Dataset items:
——
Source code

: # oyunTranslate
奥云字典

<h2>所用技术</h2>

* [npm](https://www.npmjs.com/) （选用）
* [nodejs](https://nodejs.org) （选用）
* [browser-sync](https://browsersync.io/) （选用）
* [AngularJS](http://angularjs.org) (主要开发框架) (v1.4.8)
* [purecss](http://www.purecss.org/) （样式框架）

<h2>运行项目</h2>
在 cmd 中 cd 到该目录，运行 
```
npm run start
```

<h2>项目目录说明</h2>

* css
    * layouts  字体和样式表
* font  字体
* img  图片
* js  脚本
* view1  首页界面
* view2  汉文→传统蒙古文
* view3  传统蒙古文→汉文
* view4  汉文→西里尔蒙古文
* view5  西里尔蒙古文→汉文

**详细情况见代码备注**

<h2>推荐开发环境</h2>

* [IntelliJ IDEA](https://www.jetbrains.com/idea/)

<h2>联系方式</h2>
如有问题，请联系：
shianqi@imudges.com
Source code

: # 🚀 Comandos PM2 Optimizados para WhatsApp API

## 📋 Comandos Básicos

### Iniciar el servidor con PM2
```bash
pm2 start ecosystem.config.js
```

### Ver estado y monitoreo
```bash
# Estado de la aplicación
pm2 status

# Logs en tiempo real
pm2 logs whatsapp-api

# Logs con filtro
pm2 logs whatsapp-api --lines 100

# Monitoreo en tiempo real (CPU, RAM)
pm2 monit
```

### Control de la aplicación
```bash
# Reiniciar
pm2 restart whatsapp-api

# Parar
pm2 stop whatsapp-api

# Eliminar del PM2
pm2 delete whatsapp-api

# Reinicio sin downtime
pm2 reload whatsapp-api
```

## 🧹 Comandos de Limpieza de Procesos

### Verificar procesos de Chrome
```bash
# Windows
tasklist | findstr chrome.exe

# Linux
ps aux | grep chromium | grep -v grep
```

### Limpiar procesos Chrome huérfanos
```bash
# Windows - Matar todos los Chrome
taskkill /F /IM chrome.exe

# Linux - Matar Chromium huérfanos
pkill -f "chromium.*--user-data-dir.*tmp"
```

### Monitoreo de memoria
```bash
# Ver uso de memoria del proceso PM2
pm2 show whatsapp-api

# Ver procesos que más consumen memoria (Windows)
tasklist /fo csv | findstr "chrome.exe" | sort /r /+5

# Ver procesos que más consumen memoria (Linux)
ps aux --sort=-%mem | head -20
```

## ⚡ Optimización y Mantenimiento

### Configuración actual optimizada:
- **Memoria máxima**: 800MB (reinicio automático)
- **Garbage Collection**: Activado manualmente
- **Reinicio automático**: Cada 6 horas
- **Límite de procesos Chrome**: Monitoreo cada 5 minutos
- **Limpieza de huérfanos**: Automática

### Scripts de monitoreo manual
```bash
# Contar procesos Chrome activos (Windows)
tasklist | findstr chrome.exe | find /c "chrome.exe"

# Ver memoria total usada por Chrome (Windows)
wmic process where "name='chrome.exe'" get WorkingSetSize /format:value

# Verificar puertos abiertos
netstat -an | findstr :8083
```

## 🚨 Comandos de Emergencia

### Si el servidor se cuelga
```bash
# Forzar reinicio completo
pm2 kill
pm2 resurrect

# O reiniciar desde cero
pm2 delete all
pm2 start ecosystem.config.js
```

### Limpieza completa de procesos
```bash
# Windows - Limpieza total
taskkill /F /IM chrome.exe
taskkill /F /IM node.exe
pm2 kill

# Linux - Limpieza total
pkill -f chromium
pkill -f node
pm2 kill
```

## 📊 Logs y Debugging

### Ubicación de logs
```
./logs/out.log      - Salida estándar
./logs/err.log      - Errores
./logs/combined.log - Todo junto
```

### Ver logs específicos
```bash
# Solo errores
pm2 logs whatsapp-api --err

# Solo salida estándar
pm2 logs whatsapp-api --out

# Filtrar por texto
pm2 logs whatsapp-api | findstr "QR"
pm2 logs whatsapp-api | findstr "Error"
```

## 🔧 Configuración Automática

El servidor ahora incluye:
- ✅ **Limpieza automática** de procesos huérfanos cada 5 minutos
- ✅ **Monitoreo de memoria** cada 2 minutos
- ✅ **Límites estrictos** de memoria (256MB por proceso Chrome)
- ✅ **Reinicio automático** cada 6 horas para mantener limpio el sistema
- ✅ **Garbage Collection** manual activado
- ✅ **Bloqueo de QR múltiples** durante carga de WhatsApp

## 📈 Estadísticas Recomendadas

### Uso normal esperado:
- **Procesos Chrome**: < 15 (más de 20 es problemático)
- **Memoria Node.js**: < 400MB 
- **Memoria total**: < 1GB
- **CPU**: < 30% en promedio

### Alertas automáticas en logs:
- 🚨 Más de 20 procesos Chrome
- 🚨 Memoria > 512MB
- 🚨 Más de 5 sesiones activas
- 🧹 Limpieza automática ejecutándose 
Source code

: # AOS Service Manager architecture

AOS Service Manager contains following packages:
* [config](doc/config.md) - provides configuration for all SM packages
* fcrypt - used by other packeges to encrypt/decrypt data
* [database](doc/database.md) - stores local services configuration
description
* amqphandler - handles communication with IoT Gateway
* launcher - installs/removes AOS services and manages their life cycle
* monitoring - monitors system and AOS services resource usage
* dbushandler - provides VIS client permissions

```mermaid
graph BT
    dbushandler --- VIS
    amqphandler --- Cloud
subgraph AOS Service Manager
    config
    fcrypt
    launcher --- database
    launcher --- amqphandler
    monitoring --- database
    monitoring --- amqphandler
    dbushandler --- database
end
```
——
Exercise ::
Copy out, exactly and alone, the lines of the entries above between the ones holding "El servidor ahora" and "- ✅ **Límites", inclusive.

Answer to the exercise ::
El servidor ahora incluye:
- ✅ **Limpieza automática** de procesos huérfanos cada 5 minutos
- ✅ **Monitoreo de memoria** cada 2 minutos
- ✅ **Límites estrictos** de memoria (256MB por proceso Chrome)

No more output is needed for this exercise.